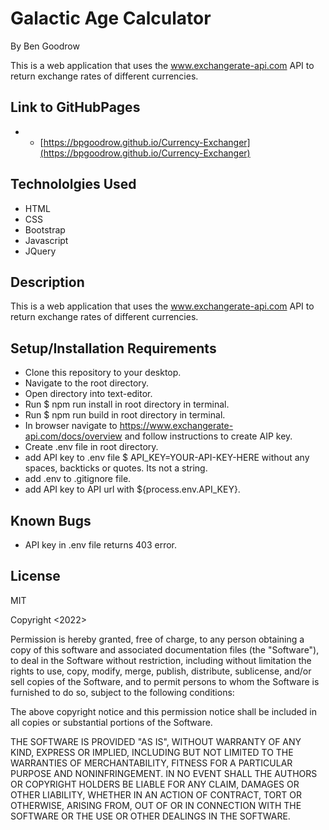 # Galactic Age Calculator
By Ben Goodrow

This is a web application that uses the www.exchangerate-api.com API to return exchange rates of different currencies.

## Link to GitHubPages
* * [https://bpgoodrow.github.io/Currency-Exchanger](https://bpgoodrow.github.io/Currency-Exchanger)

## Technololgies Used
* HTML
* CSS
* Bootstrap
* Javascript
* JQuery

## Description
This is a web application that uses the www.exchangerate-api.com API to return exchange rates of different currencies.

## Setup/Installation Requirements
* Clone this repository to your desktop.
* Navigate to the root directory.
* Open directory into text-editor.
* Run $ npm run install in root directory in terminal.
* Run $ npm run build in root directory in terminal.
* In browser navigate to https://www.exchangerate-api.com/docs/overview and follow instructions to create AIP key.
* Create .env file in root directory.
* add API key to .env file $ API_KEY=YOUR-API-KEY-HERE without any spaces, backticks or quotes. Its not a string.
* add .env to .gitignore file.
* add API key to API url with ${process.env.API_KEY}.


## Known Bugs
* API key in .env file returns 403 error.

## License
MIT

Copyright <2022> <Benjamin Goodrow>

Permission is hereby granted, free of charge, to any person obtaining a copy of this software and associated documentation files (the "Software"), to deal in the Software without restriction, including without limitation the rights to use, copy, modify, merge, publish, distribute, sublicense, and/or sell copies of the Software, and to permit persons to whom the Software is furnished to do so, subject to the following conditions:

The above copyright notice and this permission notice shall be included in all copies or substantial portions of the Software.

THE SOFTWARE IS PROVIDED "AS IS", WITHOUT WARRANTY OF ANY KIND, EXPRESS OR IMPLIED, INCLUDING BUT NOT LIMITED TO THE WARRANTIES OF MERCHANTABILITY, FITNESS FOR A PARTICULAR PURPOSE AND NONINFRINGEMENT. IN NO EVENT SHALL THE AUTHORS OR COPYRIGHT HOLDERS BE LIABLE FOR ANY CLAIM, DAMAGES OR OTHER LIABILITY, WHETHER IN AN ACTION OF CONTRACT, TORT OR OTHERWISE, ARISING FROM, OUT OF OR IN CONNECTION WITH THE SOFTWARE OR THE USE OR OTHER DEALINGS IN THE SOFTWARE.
==
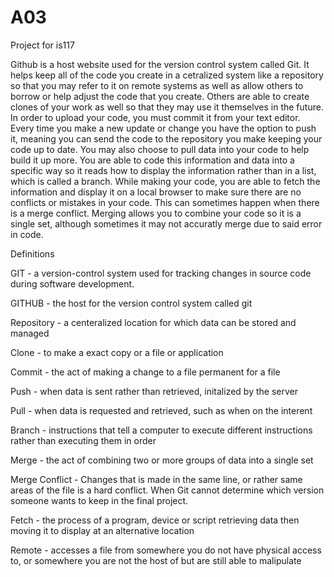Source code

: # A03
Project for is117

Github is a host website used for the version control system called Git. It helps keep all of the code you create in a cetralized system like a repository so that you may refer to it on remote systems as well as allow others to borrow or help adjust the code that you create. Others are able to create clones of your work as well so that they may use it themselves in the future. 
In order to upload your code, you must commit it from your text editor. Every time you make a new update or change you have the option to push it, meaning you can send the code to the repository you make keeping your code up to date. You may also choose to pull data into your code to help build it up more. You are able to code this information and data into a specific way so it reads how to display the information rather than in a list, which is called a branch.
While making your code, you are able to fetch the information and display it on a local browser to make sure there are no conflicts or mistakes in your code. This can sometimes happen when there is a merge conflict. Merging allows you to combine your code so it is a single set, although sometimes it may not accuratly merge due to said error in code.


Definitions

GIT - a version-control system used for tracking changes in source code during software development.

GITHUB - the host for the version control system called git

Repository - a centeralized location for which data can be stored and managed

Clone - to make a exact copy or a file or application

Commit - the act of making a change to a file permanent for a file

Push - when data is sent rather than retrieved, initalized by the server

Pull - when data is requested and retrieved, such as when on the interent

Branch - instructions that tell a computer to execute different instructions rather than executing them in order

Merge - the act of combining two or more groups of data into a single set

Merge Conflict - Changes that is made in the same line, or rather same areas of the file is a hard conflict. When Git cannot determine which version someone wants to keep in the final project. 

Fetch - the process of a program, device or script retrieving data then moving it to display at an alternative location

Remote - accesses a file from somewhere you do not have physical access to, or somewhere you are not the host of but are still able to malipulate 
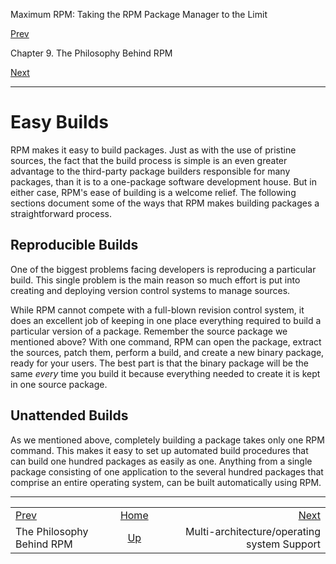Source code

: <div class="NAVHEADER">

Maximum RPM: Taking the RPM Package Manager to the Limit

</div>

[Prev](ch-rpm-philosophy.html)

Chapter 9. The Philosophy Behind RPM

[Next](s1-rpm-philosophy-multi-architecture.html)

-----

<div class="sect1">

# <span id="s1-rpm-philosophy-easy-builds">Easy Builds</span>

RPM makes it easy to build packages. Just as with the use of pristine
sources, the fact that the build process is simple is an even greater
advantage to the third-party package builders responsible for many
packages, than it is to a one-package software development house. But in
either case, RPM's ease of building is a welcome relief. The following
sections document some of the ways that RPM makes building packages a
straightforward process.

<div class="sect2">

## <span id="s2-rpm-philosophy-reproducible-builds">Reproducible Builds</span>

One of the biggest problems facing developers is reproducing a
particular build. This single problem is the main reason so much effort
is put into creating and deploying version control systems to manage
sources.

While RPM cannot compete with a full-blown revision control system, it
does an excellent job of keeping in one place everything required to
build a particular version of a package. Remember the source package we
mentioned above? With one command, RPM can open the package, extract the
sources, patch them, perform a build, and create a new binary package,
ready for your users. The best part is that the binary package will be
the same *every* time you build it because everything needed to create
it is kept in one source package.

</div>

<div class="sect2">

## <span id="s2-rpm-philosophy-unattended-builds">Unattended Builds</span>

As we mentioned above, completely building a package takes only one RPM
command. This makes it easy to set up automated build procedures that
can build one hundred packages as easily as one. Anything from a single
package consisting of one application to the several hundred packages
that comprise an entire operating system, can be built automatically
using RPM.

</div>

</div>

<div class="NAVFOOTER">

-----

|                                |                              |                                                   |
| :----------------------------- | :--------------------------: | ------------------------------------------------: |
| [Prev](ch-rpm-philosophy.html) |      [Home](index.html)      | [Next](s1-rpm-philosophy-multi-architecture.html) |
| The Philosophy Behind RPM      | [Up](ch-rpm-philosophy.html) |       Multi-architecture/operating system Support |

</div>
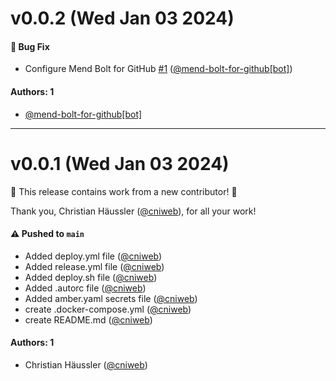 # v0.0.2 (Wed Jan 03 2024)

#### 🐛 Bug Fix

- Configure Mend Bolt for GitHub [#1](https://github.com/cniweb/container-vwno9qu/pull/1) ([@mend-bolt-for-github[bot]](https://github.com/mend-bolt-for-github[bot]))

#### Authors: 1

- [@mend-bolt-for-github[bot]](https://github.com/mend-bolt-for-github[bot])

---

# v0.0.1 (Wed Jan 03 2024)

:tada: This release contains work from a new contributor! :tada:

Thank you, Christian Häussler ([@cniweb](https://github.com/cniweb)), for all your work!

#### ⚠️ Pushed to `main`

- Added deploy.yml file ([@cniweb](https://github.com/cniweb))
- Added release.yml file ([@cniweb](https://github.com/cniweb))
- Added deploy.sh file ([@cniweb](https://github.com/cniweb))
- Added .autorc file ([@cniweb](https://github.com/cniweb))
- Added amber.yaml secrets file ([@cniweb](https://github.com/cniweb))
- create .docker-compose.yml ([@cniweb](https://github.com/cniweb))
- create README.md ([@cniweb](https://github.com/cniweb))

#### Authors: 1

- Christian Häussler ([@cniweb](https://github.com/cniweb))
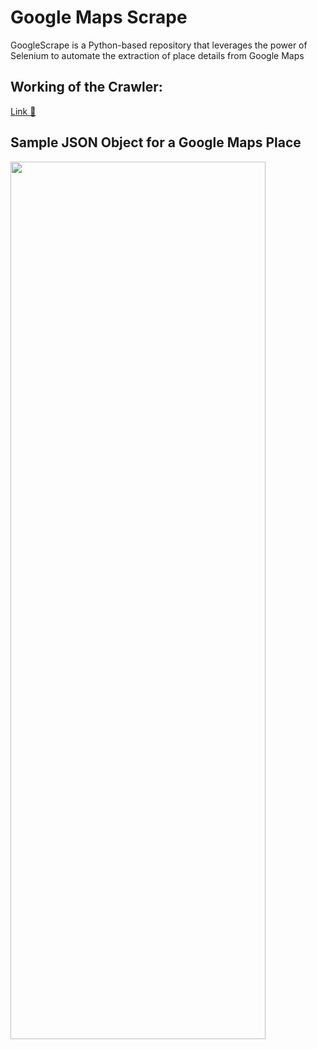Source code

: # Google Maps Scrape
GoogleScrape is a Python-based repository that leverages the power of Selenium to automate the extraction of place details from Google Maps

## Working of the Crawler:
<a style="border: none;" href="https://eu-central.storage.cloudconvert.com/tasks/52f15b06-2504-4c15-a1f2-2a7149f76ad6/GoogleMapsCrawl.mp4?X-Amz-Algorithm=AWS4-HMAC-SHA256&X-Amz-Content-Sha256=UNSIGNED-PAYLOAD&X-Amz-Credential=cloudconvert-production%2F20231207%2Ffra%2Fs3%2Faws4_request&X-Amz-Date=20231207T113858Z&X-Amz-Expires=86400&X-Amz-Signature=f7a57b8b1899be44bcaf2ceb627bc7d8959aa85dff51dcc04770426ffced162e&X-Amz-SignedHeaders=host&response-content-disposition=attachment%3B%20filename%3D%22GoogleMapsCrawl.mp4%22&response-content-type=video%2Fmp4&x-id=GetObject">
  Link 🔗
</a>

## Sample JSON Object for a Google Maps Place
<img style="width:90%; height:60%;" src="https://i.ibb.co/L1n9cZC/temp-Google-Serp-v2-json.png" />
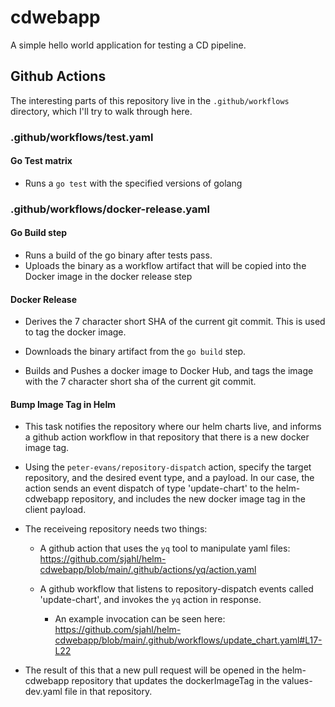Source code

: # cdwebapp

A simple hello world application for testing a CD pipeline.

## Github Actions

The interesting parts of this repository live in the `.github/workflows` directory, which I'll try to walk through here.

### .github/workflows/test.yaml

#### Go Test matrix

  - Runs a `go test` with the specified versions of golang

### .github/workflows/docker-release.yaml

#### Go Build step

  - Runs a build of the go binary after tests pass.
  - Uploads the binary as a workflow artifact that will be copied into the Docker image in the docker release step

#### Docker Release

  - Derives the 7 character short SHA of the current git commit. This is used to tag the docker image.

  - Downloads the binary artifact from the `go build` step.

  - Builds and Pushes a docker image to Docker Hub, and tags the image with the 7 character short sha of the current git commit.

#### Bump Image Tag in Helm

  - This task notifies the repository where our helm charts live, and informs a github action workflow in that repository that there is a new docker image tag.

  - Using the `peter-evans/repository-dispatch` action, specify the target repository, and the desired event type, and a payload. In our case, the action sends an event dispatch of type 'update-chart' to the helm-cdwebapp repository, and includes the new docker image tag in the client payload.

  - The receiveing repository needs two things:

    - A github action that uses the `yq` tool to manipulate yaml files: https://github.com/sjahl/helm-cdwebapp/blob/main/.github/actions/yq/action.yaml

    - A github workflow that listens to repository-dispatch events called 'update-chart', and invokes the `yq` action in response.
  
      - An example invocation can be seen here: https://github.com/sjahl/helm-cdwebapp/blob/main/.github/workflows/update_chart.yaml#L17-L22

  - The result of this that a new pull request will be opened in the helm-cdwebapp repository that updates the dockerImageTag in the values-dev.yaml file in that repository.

## YOUR OBJECTIVE:
Both the line above containing "- create .docker-compose.yml" and the line containing "## Working of" belong in the copy, along with every line between them; print these exactly and omit the pictures.

## EXERCISE OUTPUT:
- create .docker-compose.yml ([@cniweb](https://github.com/cniweb))
- create README.md ([@cniweb](https://github.com/cniweb))

#### Authors: 1

- Christian Häussler ([@cniweb](https://github.com/cniweb))
Source code

: # Google Maps Scrape
GoogleScrape is a Python-based repository that leverages the power of Selenium to automate the extraction of place details from Google Maps

## Working of the Crawler:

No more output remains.